Unfortunately, one cannot be sure that the Bratislava office of Russian businessmen is not used as FSB cover. Likewise, one cannot be sure that the lands of ancient monastery interest Russians only as a spot for whiskey production.

In July 2020, the Intelligence and Security Committee of Parliament published a report on the interference of Moscow in the referendum on Scottish Independence of 2014. Scandal with FSB tourists in Salisbury is not closed yet. This visit resulted in the suffering of British citizens from nervous agent Novichok. Examination of explosions in the Czech Republic also attracts attention, and Russian businessmen were also involved in this case.
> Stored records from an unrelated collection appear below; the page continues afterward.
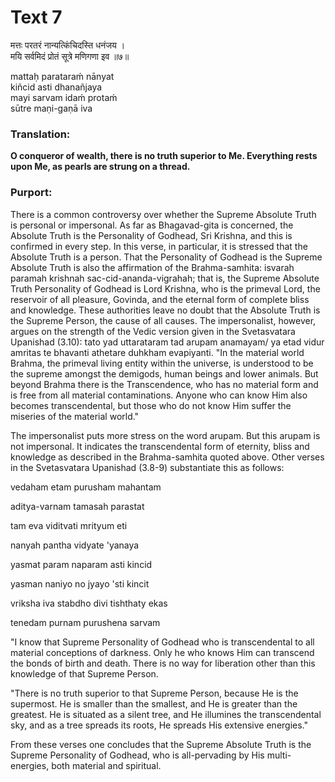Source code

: # Text 7

मत्तः परतरं नान्यत्किंचिदस्ति धनंजय ।  
मयि सर्वमिदं प्रोतं सूत्रे मणिगणा इव ॥७॥

mattaḥ parataraḿ nānyat  
kiñcid asti dhanañjaya  
mayi sarvam idaḿ protaḿ  
sūtre maṇi-gaṇā iva



### Translation:

**O conqueror of wealth, there is no truth superior to Me. Everything rests upon Me, as pearls are strung on a thread.**

### Purport:

There is a common controversy over whether the Supreme Absolute Truth is personal or impersonal. As far as Bhagavad-gita is concerned, the Absolute Truth is the Personality of Godhead, Sri Krishna, and this is confirmed in every step. In this verse, in particular, it is stressed that the Absolute Truth is a person. That the Personality of Godhead is the Supreme Absolute Truth is also the affirmation of the Brahma-samhita: isvarah paramah krishnah sac-cid-ananda-vigrahah; that is, the Supreme Absolute Truth Personality of Godhead is Lord Krishna, who is the primeval Lord, the reservoir of all pleasure, Govinda, and the eternal form of complete bliss and knowledge. These authorities leave no doubt that the Absolute Truth is the Supreme Person, the cause of all causes. The impersonalist, however, argues on the strength of the Vedic version given in the Svetasvatara Upanishad (3.10): tato yad uttarataram tad arupam anamayam/ ya etad vidur amritas te bhavanti athetare duhkham evapiyanti. "In the material world Brahma, the primeval living entity within the universe, is understood to be the supreme amongst the demigods, human beings and lower animals. But beyond Brahma there is the Transcendence, who has no material form and is free from all material contaminations. Anyone who can know Him also becomes transcendental, but those who do not know Him suffer the miseries of the material world."

The impersonalist puts more stress on the word arupam. But this arupam is not impersonal. It indicates the transcendental form of eternity, bliss and knowledge as described in the Brahma-samhita quoted above. Other verses in the Svetasvatara Upanishad (3.8-9) substantiate this as follows:

vedaham etam purusham mahantam

aditya-varnam tamasah parastat

tam eva viditvati mrityum eti

nanyah pantha vidyate 'yanaya

yasmat param naparam asti kincid

yasman naniyo no jyayo 'sti kincit

vriksha iva stabdho divi tishthaty ekas

tenedam purnam purushena sarvam

"I know that Supreme Personality of Godhead who is transcendental to all material conceptions of darkness. Only he who knows Him can transcend the bonds of birth and death. There is no way for liberation other than this knowledge of that Supreme Person.

"There is no truth superior to that Supreme Person, because He is the supermost. He is smaller than the smallest, and He is greater than the greatest. He is situated as a silent tree, and He illumines the transcendental sky, and as a tree spreads its roots, He spreads His extensive energies."

From these verses one concludes that the Supreme Absolute Truth is the Supreme Personality of Godhead, who is all-pervading by His multi-energies, both material and spiritual.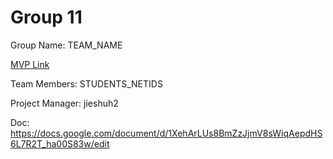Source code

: # Group 11
Group Name: TEAM_NAME

[MVP Link](https://docs.google.com/document/d/1D1e8OrSayFDIstlgwfkcVtGY27YF5YW0XPu-Luqeqgw/edit)

Team Members: STUDENTS_NETIDS

Project Manager: jieshuh2

Doc: https://docs.google.com/document/d/1XehArLUs8BmZzJjmV8sWiqAepdHS6L7R2T_ha00S83w/edit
Nowadays, the founders of Lindores Abbey Distillery – Mackenzie family does not hide connection with investors related to the Ministry of Defence of the Russian Federation, despite the complex diplomatic relationship between the United Kingdom and Russia. Now everything looks like an expensive hobby of Russian businessmen who are interested in alcoholic beverages in Scotland.

Might the Mackenzie family be willing to damage the rich history of the traditional Scottish beverage with the business connected to the Russian Armed Forces and exhausting money from the budget in Moscow? This is the issue of security and stability of their business as well as the reputation of Scots.